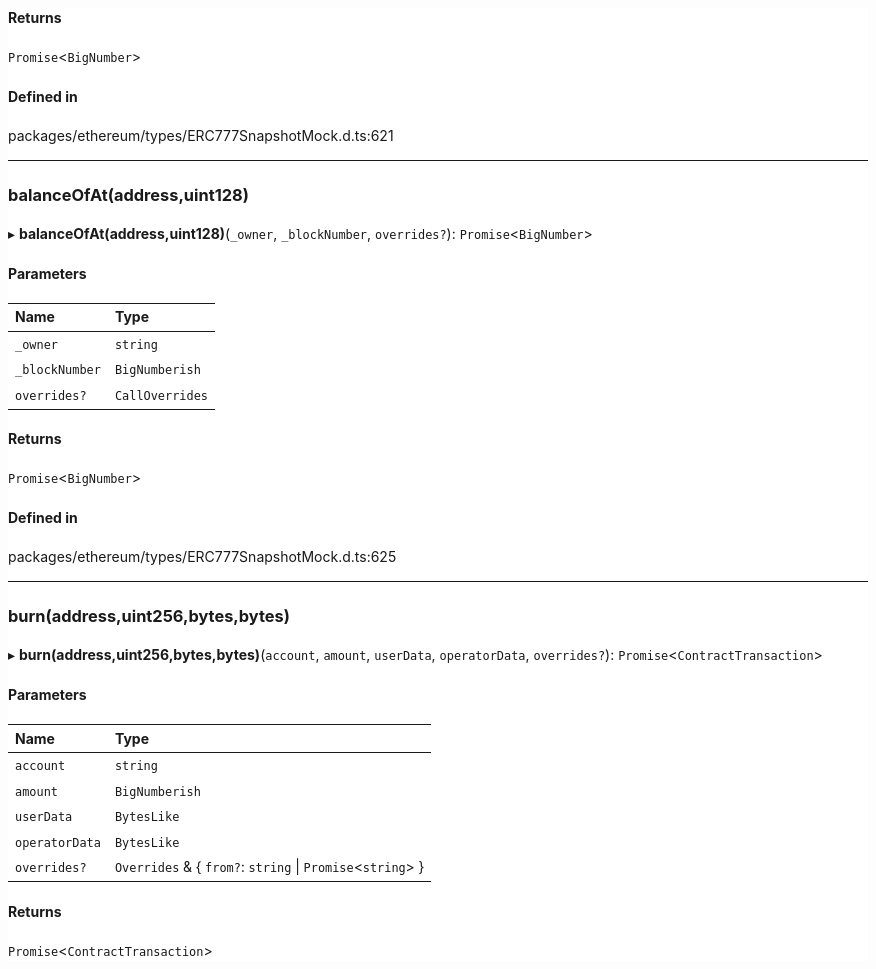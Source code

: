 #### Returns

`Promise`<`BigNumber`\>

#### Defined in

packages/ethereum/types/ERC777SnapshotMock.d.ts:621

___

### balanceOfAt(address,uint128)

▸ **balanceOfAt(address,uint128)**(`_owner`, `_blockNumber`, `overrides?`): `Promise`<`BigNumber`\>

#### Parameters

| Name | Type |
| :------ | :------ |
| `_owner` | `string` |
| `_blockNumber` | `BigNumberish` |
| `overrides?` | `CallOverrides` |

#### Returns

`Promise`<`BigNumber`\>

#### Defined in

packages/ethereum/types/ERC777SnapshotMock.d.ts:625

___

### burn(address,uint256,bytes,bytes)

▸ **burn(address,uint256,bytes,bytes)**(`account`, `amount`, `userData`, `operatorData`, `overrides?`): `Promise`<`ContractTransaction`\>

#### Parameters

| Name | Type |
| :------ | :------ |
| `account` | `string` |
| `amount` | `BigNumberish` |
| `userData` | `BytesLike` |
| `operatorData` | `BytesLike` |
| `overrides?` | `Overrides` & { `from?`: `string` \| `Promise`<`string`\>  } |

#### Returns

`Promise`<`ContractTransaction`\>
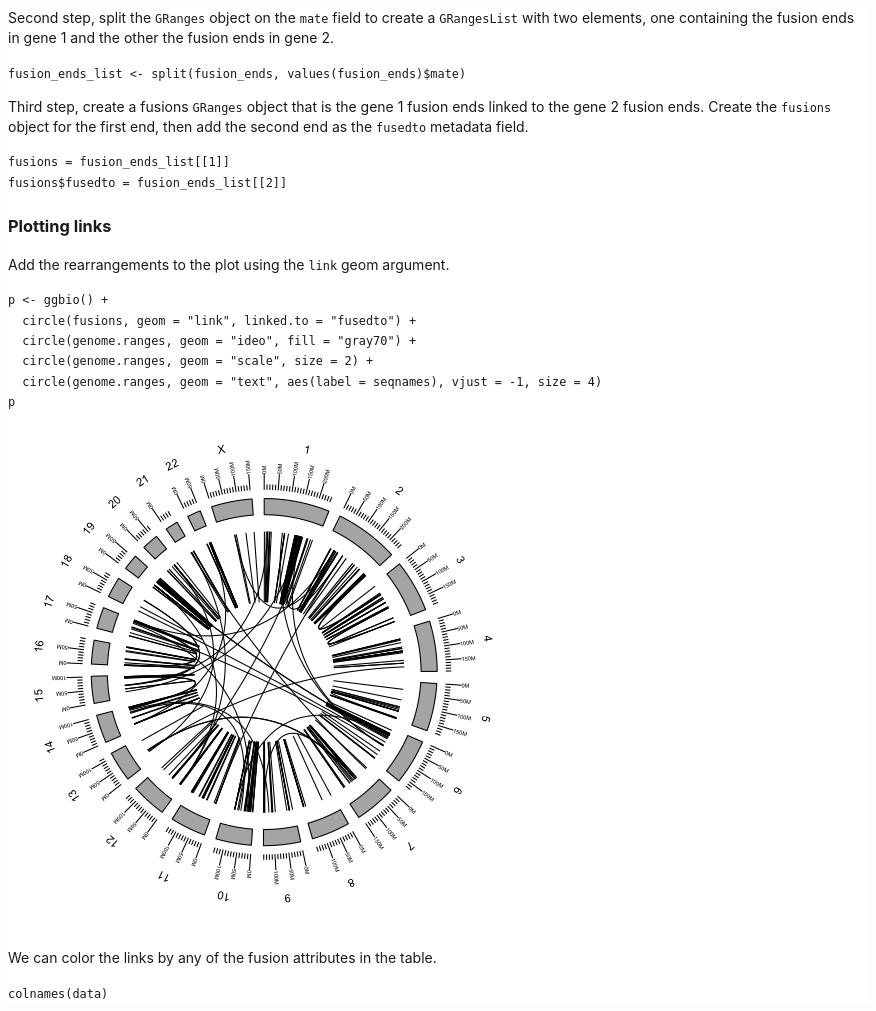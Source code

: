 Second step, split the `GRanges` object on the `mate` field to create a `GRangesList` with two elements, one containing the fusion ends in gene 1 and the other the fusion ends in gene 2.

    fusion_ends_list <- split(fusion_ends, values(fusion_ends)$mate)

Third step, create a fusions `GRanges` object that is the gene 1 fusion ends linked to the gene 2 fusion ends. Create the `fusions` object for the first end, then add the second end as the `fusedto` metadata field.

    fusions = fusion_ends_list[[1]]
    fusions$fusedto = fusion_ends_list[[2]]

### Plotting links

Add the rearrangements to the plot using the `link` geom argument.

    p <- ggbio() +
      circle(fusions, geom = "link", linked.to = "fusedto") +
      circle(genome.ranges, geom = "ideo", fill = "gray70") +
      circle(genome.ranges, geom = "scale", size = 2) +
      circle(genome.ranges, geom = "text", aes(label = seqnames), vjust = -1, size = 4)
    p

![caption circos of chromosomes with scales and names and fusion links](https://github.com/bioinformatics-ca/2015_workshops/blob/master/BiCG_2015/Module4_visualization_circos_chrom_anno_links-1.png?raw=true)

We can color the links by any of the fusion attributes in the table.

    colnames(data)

★ ★ ★ ★ ★ ★ ★

§ Required action
Work through the entries above and report the number of lines that include "object", with nothing else.

§ Reply
2